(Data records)

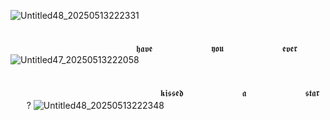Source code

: ![Untitled48_20250513222331](https://github.com/user-attachments/assets/fc5f3292-2e52-43b1-9c29-8f774636b21f)

⠀ ㅤ ⠀ ㅤ ㅤㅤㅤㅤ ㅤㅤㅤㅤㅤㅤㅤㅤㅤㅤㅤㅤㅤㅤㅤㅤㅤㅤㅤ     ㅤㅤㅤㅤㅤㅤㅤㅤㅤㅤㅤ    ㅤㅤㅤㅤㅤ ㅤㅤㅤㅤㅤㅤㅤㅤㅤ𝖍𝖆𝖛𝖊ㅤㅤㅤㅤㅤ  ㅤㅤ𝖞𝖔𝖚ㅤㅤㅤㅤㅤ  ㅤㅤ𝖊𝖛𝖊𝖗
![Untitled47_20250513222058](https://github.com/user-attachments/assets/24a70bce-8db2-4942-933c-3784d6afee27)

⠀ ㅤ ㅤㅤㅤㅤ ㅤㅤ⠀ㅤㅤㅤㅤㅤㅤㅤㅤㅤㅤ   ㅤㅤㅤㅤㅤㅤㅤㅤㅤㅤㅤ    ㅤㅤㅤㅤㅤㅤㅤㅤㅤㅤㅤ    ㅤㅤㅤㅤㅤㅤ ㅤㅤㅤㅤㅤㅤㅤㅤㅤ𝖐𝖎𝖘𝖘𝖊𝖉ㅤㅤㅤㅤㅤ  ㅤㅤ𝖆ㅤㅤㅤㅤㅤㅤㅤ  𝖘𝖙𝖆𝖗ㅤㅤ?
![Untitled48_20250513222348](https://github.com/user-attachments/assets/08a2e80a-d608-4c6e-92ef-3aaf4fc8e74f)

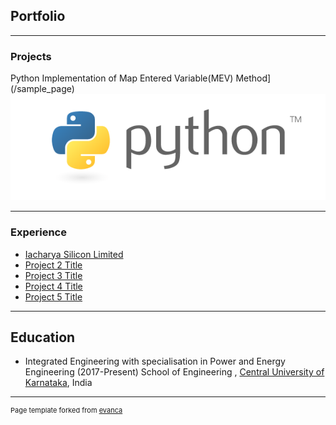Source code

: ## Portfolio

---

### Projects

Python Implementation of Map Entered Variable(MEV) Method](/sample_page)
<img src="images/python.png?raw=true"/>

---

### Experience

- [Iacharya Silicon Limited](http://iacharya.com/main/)
- [Project 2 Title](http://example.com/)
- [Project 3 Title](http://example.com/)
- [Project 4 Title](http://example.com/)
- [Project 5 Title](http://example.com/)

---
## Education

- Integrated Engineering with specialisation in Power and Energy Engineering (2017-Present)
School of Engineering , [Central University of Karnataka](https://www.cuk.ac.in/), India


---
<p style="font-size:11px">Page template forked from <a href="https://github.com/evanca/quick-portfolio">evanca</a></p>
<!-- Remove above link if you don't want to attibute -->
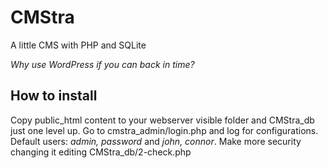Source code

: # CMStra
A little CMS with PHP and SQLite

*Why use WordPress if you can back in time?*

## How to install

Copy public_html content to your webserver visible folder and CMStra_db just one level up. Go to cmstra_admin/login.php and log for configurations. Default users: *admin, password* and *john, connor*. Make more security changing it editing CMStra_db/2-check.php
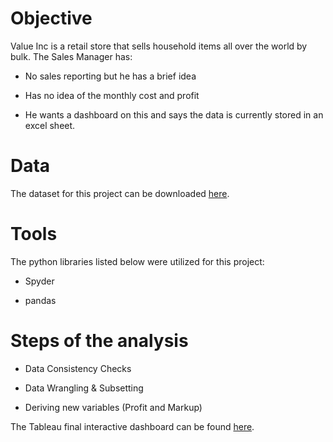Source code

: # Objective
Value Inc is a retail store that sells household items all over the world by bulk. The Sales Manager has:
* No sales reporting but he has a brief idea
+ Has no idea of the monthly cost and profit
- He wants a dashboard on this and says the data is currently stored in an excel sheet.
# Data
The dataset for this project can be downloaded [here](https://drive.google.com/file/d/1i6MQZmXUuqyqGjSGbsPrNKV-eJPAhx-U/view). 
# Tools
The python libraries listed below were utilized for this project:
* Spyder
+ pandas

# Steps of the analysis
+ Data Consistency Checks
* Data Wrangling & Subsetting
- Deriving new variables (Profit and Markup)


The Tableau final interactive dashboard can be found [here](https://public.tableau.com/app/profile/francesca.d.angelo6034/viz/ValueInc_SalesDashboard_16803687039470/ValueInc_Salesdashboard).


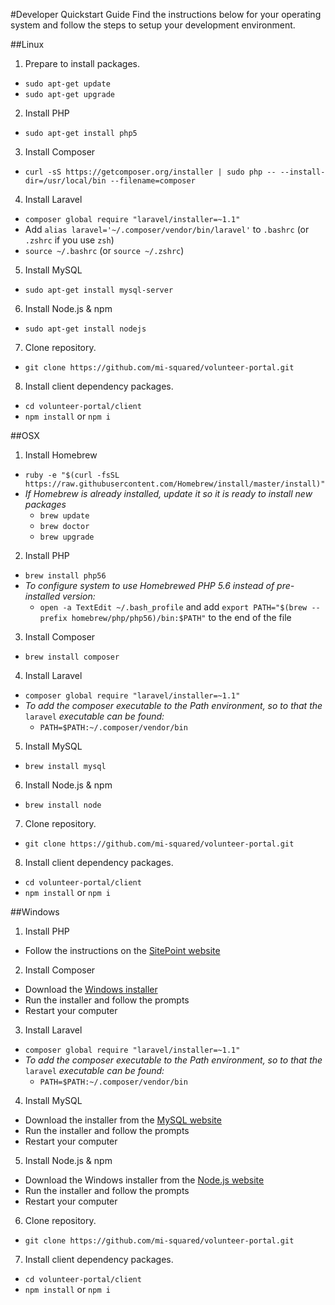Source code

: #Developer Quickstart Guide
Find the instructions below for your operating system and follow the steps to setup your development environment.

##Linux
1. Prepare to install packages.
  * `sudo apt-get update`
  * `sudo apt-get upgrade`
2. Install PHP
  * `sudo apt-get install php5`
3. Install Composer
  * `curl -sS https://getcomposer.org/installer | sudo php -- --install-dir=/usr/local/bin --filename=composer`
4. Install Laravel
  * `composer global require "laravel/installer=~1.1"`
  * Add `alias laravel='~/.composer/vendor/bin/laravel'` to `.bashrc` (or `.zshrc` if you use `zsh`)
  * `source ~/.bashrc` (or `source ~/.zshrc`)
5. Install MySQL
  * `sudo apt-get install mysql-server`
6. Install Node.js & npm
  * `sudo apt-get install nodejs`
7. Clone repository.
  * `git clone https://github.com/mi-squared/volunteer-portal.git`
8. Install client dependency packages.
  * `cd volunteer-portal/client`
  * `npm install` or `npm i`


##OSX
1. Install Homebrew
  * `ruby -e "$(curl -fsSL https://raw.githubusercontent.com/Homebrew/install/master/install)"`
  * *If Homebrew is already installed, update it so it is ready to install new packages*
    * `brew update`
    * `brew doctor`
    * `brew upgrade`
2. Install PHP
  * `brew install php56`
  * *To configure system to use Homebrewed PHP 5.6 instead of pre-installed version:*
    * `open -a TextEdit ~/.bash_profile` and add `export PATH="$(brew --prefix homebrew/php/php56)/bin:$PATH"` to the end of the file
3. Install Composer
  * `brew install composer`
4. Install Laravel
  * `composer global require "laravel/installer=~1.1"`
  * *To add the composer executable to the Path environment, so to that the* `laravel` *executable can be found:*
    * `PATH=$PATH:~/.composer/vendor/bin`
5. Install MySQL
  * `brew install mysql`
6. Install Node.js & npm
  * `brew install node`
7. Clone repository.
  * `git clone https://github.com/mi-squared/volunteer-portal.git`
8. Install client dependency packages.
  * `cd volunteer-portal/client`
  * `npm install` or `npm i`

##Windows
1. Install PHP
  * Follow the instructions on the [SitePoint website](http://www.sitepoint.com/how-to-install-php-on-windows/)
2. Install Composer
  * Download the [Windows installer](https://getcomposer.org/Composer-Setup.exe)
  * Run the installer and follow the prompts
  * Restart your computer
3. Install Laravel
  * `composer global require "laravel/installer=~1.1"`
  * *To add the composer executable to the Path environment, so to that the* `laravel` *executable can be found:*
    * `PATH=$PATH:~/.composer/vendor/bin`
4. Install MySQL
  * Download the installer from the [MySQL website](http://dev.mysql.com/downloads/installer/)
  * Run the installer and follow the prompts
  * Restart your computer
5. Install Node.js & npm
  * Download the Windows installer from the [Node.js website](https://nodejs.org/en/download/)
  * Run the installer and follow the prompts
  * Restart your computer
6. Clone repository.
  * `git clone https://github.com/mi-squared/volunteer-portal.git`
7. Install client dependency packages.
  * `cd volunteer-portal/client`
  * `npm install` or `npm i`
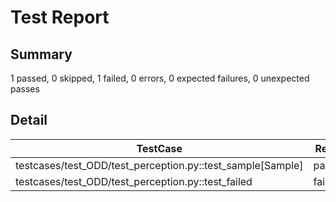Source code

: # Test Report

## Summary

1 passed, 0 skipped, 1 failed, 0 errors, 0 expected failures, 0 unexpected passes
## Detail

|  TestCase   | Result  |
|  ----  | ----  |
| testcases/test_ODD/test_perception.py::test_sample[Sample] | passed|
| testcases/test_ODD/test_perception.py::test_failed | failed|
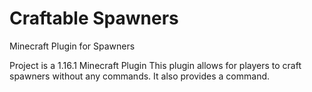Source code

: # Craftable Spawners
Minecraft Plugin for Spawners

Project is a 1.16.1 Minecraft Plugin
This plugin allows for players to craft spawners without any commands.
It also provides a command.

§ Task prompt: Nothing but the lines from the line containing "6. Clone repository." through the end of the records belongs in the answer, written out exactly, both ends included, without pictures.

§ Your solution:
6. Clone repository.
  * `git clone https://github.com/mi-squared/volunteer-portal.git`
7. Install client dependency packages.
  * `cd volunteer-portal/client`
  * `npm install` or `npm i`
Source code

: # Test Report

## Summary

1 passed, 0 skipped, 1 failed, 0 errors, 0 expected failures, 0 unexpected passes
## Detail

|  TestCase   | Result  |
|  ----  | ----  |
| testcases/test_ODD/test_perception.py::test_sample[Sample] | passed|
| testcases/test_ODD/test_perception.py::test_failed | failed|
Source code

: # Craftable Spawners
Minecraft Plugin for Spawners

Project is a 1.16.1 Minecraft Plugin
This plugin allows for players to craft spawners without any commands.
It also provides a command.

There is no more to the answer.